Secondary Double Glazing
Glazing that fits inside of the outer windows. Typically used for noise reduction when original windows do not need to be replaced, can be vertically balanced with springs in the case of a sliding window.

Shoot Bolts:
A locking system for casement windows used to add security.

Side Light (Side Panel):
A glazed section to one or both sides of a door.

Sill (or cill):
A window will normally have two sills, one internally (window board) and one external. The function of the external sill is to disperse water that has run down a window, preventing ingress beneath the window.

Snib:
The snib is the mechanism by which the door bolt can be held back, (put ‘on the latch'). It can either be a button with slide movement, or a push movement.

Soffitt:
The horizontal board, wood, pvc-u or asbestos that goes under a fascia or bargeboard.

Spindle:
The part of the door handle usually of square section which passes through the top hole follower in a mortice door lock to operate the springbolt.

Surveying:
The procedure of measuring and detailing a job for pricing or manufacture.

Tempered glass:
Glass manufactured to withstand greater than normal forces on its surface. When it breaks, it shatters into small pieces to reduce hazard (see toughened glass).

Thermal break:
Fitted to aluminium windows and doors to prevent condensation by reducing "temperature transfer", from the outside to the inside.

Thumbturn:
A small fitting on the cylinder found on the inside of a door which is gripped between thumb and finger to operate the deadbolt. Should not be used on glass or wood-panelled doors. Ideal for fire exit doors where escape is always needed.

Trickle vent:
Ventilation devises normally fixed near the top of a window to allow air to flow when a window is securely locked. These are compulsory in new properties.

Transom:
The horizontal components of a window between glazed sections.

Tilt and Turn window:
Window that has two opening positions, one tilting inwards for ventilation, the other opening inwards as a door for cleaning or escaping.

Toeing and heeling:
A system of packing glass or panel unit within the window/door to prevent the opening sash dropping.

Toughened Glass:
Sometimes call tempered glass, produced by a special heating process applied to ordinary float glass, producing a safety glass.

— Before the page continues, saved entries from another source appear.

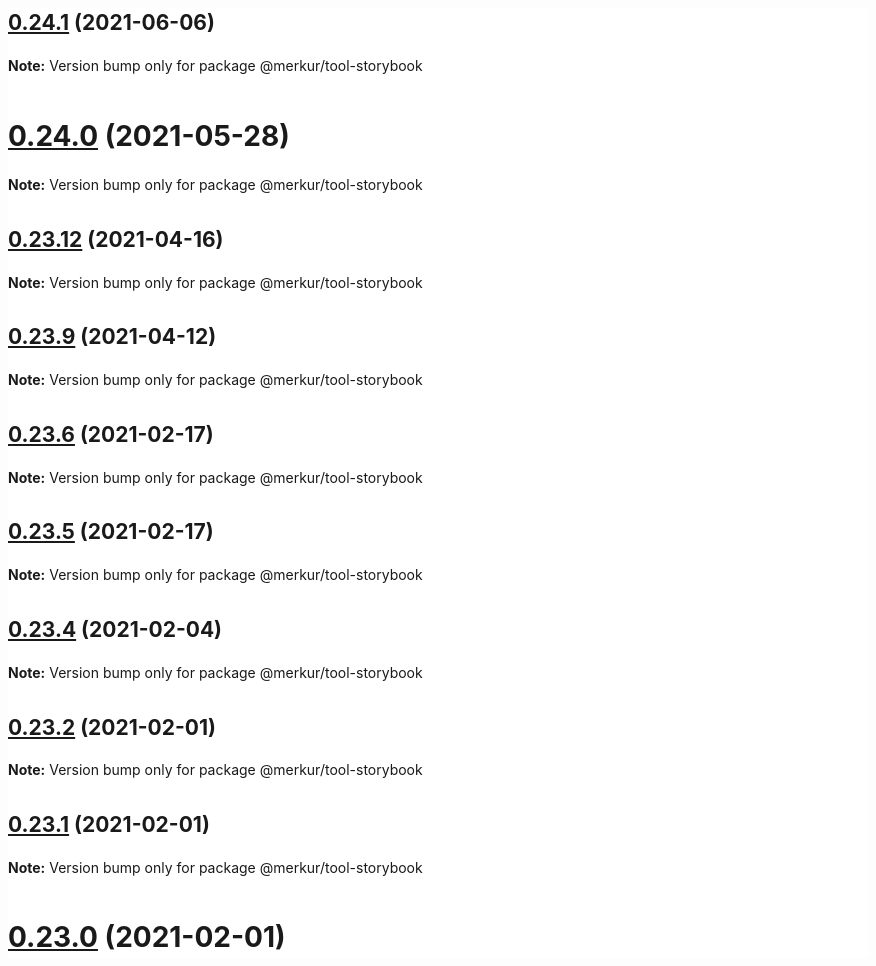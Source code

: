 ## [0.24.1](https://github.com/mjancarik/merkur/compare/v0.24.0...v0.24.1) (2021-06-06)

**Note:** Version bump only for package @merkur/tool-storybook

# [0.24.0](https://github.com/mjancarik/merkur/compare/v0.23.12...v0.24.0) (2021-05-28)

**Note:** Version bump only for package @merkur/tool-storybook

## [0.23.12](https://github.com/mjancarik/merkur/compare/v0.23.11...v0.23.12) (2021-04-16)

**Note:** Version bump only for package @merkur/tool-storybook

## [0.23.9](https://github.com/mjancarik/merkur/compare/v0.23.8...v0.23.9) (2021-04-12)

**Note:** Version bump only for package @merkur/tool-storybook

## [0.23.6](https://github.com/mjancarik/merkur/compare/v0.23.5...v0.23.6) (2021-02-17)

**Note:** Version bump only for package @merkur/tool-storybook

## [0.23.5](https://github.com/mjancarik/merkur/compare/v0.23.4...v0.23.5) (2021-02-17)

**Note:** Version bump only for package @merkur/tool-storybook

## [0.23.4](https://github.com/mjancarik/merkur/compare/v0.23.3...v0.23.4) (2021-02-04)

**Note:** Version bump only for package @merkur/tool-storybook

## [0.23.2](https://github.com/mjancarik/merkur/compare/v0.23.1...v0.23.2) (2021-02-01)

**Note:** Version bump only for package @merkur/tool-storybook

## [0.23.1](https://github.com/mjancarik/merkur/compare/v0.23.0...v0.23.1) (2021-02-01)

**Note:** Version bump only for package @merkur/tool-storybook

# [0.23.0](https://github.com/mjancarik/merkur/compare/v0.22.0...v0.23.0) (2021-02-01)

Topswing / Sideswing or Fully Reversible Hinge:
This type of hinge allows the sash to be turned so that the glass can be cleaned from the inside without having to lean out of the window. A two-position restrictor is built in as standard, the first acts as a stop to allow the sash to be opened 100mm, the second permits the sash to be released and fully reversed for cleaning. This type of hinge is concealed in the fittings cavity.

Transom:
Horizontal member separating one window pane from another.

U-value:
Rate of heat flow-value through the complete heat barrier, from room air to outside air. The lower the U-value, the better the insulating value.

Unequal sight line:
The opening section of the window has a smaller pane of glass than fixed window so the profile (frame) is thicker, this gives the appearance of a smaller window more noticeable if leaded decoration is used.

Vent:
The opening section of a window.

Vertical Sliding window:
Traditional boxed sash window.

Weather seal:
Normally rubber, provides a watertight seal between a sash and frame.

Wedge Gasket:
See glazing gasket. The wedge is only used internally on externally glazed windows, and prevents the glazing beads being removed from the outside by burglars.

Window Board:
The internal window cill, usually made from timber but sometimes pvc-u.

White Woodgrain finish:
A new white foil finish on pvc-u windows to give the appearance of painted wood.

Woodgrain finish:
A foil finish on pvc-u windows to give the appearance of mahogany wood.